Children of Iran
Realizing Children’s Rights in the Islamic Republic of Iran
Children’s lives are mired in difficulty in Iran. Each month, more than 100 children die as a result of famine, street fights, and illness. National authorities are searching for ways to check the flow of child trafficking and child labor. However, it is sometimes authorities who themselves violate the most fundamental of children’s rights. Iran is one of the last countries in the world that allows the death penalty for those under the age of 18.
Realization of Children’s Rights Index : 7,73 / 10
Population: 79,8 million
Life expectancy: 74,1 years
Main problems faced by children in Iran:
Although Iran is rich in natural resources, these resources are often stolen or rerouted through drug trafficking or terrorist networks. In this manner, much of the population cannot profit from the country’s natural wealth.
Thus, much of the population lives in poverty. According to official reports, 80% of the Iranian population lives below the poverty line. Children in rural areas are the most affected by this problem.
Article 24 of the Convention on the Rights of the Child recognizes the “right of the child to the enjoyment of the highest attainable standard of health and to facilities for the treatment of illness and rehabilitation of health.” Iran has a very high mortality rate for children under the age of 5. Premature birth, pneumonia, pelvic congestion, and diarrhea are the main causes of infant mortality.
Although maternal health care has improved in the last few years, malnutrition is still a serious problem among mothers and children, especially in rural areas.

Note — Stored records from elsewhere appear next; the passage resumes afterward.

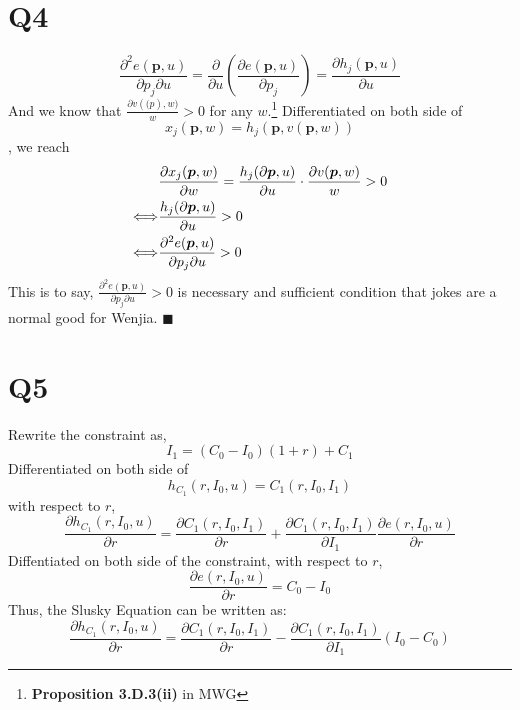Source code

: \documentclass{article}
\begin{document}
\section{Q4}
\begin{equation}
	\frac{\partial^2 e(\bm{p},u)}{\partial p_{j} \partial u} = \frac{\partial}{\partial u}(\frac{\partial e(\bm{p},u)}{\partial p_{j}}) = \frac{\partial h_j(\bm{p},u)}{\partial u}
\end{equation}
And we know that $\frac{\partial v(\bm(p),w)}{w}>0$ for any $w$.\footnote{{\bf Proposition 3.D.3(ii)} in MWG}
Differentiated on both side of 
\begin{equation}
	x_j (\bm{p},w) = h_j (\bm{p}, v(\bm{p},w))
\end{equation}
, we reach
\begin{align}	\notag
	&\frac{\partial x_{j}(\bm{p},w)}{\partial w} = \frac{h_j (\partial \bm{p}, u)}{\partial u}\cdot \frac{\partial v(\bm{p},w)}{w} > 0 \\ \notag
	\Longleftrightarrow &\frac{h_j (\partial \bm{p}, u)}{\partial u}>0 \\ \notag
	\Longleftrightarrow &\frac{\partial^2 e(\bm{p},u)}{\partial p_{j} \partial u} >0
\end{align}
This is to say, $\frac{\partial^2 e(\bm{p},u)}{\partial p_{j} \partial u} >0$ is necessary and sufficient condition that jokes are a normal good for Wenjia. $\blacksquare$

\section{Q5}
Rewrite the constraint as,
\begin{equation}
	I_{1} = (C_{0}-I_{0}) (1+r)+C_1
\end{equation}
Differentiated on both side of 
\begin{equation}
	h_{C_1}(r,I_0,u) = C_1 (r, I_0, I_1)
\end{equation}
with respect to $r$,
\begin{equation}
	\frac{\partial h_{C_1}(r,I_0,u)}{\partial r} =\frac{\partial C_1 (r, I_0, I_1)} {\partial r} + \frac{\partial C_1 (r, I_0, I_1)} {\partial I_1}  \frac{\partial e(r, I_0, u)}{\partial r}
\end{equation}
Diffentiated on both side of the constraint, with respect to $r$,
\begin{equation}
	\frac{\partial e(r, I_0, u)}{\partial r} = C_0 - I_0
\end{equation}
Thus, the Slusky Equation can be written as:
\begin{equation}
	\frac{\partial h_{C_1}(r,I_0,u)}{\partial r} = \frac{\partial C_1 (r, I_0, I_1)} {\partial r} - \frac{\partial C_1 (r, I_0, I_1)} {\partial I_1}  (I_0-C_0)
\end{equation}
\end{document}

Education is free and required up to age 11. In rural areas, however, school attendance is low, particularly among girls. The most far-flung reaches of the country still require numerous improvements in infrastructure.
In Iranian society, men enjoy a higher status than women. The Iranian education system propagates the religious belief that women are inferior beings. Among other things, children are taught that women belong to men, who have the right to punish their wives if they disobey them. Women are also seen as a potential source of corruption.
In spite of this, females have actually outnumbered males in university courses in recent years.
Minors in the Judicial System
Iran is one of only five countries (along with Pakistan, Saudi Arabia, Sudan, and Yemen) that allows the death penalty for individuals under the age of 18. Detained children often do not have the right to due process and are condemned to death – more and more often. Poor children also do not have sufficient financial means to cover their own judicial fees and expenses.
The rate of minors sentenced to death has risen under the current president of Iran, Mahmoud Ahmadinejad. Authorities continue to execute children even under pressure from human rights organizations that denounce the practice.
According to Iranian law, girls must be at least 13 years old to marry, whereas boys must be at least 15. However, many young girls are often given or sold in marriage much earlier, especially in rural areas for economic reasons.
Worse still, are the reports of young Iranian girls being sold or forcefully married off to Pakistanis who sexually exploit them.
Iran is a virtual revolving door for prostitution and child trafficking. Many Iranian children are sold into the sex trade in Pakistan, Turkey, the UAE, Bahrain, or Europe. Young girls and boys between the ages of 9 and 14 can be sold for USD$15-20. In Iran, the principal buyers are usually truck drivers, religious leaders, and Afghani immigrant workers.
In addition, children from neighboring countries, especially Afghanistan and Pakistan, cross the border in increasing numbers to work in brothels in southern Iran.
Street children have become a serious concern in Iran. Most of these children are not orphans, but usually have drug-addicted parents, which forces them to live in the streets. Others are children of refugees or unemployed parents, which forces the children to work to help support their families.
There are currently an estimated 200,000 children living in the streets. They sleep in abandoned buildings, shipping containers, or vehicles and must find work in order to fulfill their own needs or those of their families.
Vulnerable and unsupervised, these Iranian children are easy prey for adult predators who take any opportunity to abuse them. More than 60% of these girls have been victims of sexual abuse within the first week of living in the streets. Every six days, a girl is raped and killed in Tehran.
An estimated 14% of Iranian children are forced to work in dangerous and unsanitary conditions. These children usually work in the streets, in automobile or rug factories, or in the sex industry. Their health care and education fall by the wayside, and they see no chance that their lives may improve.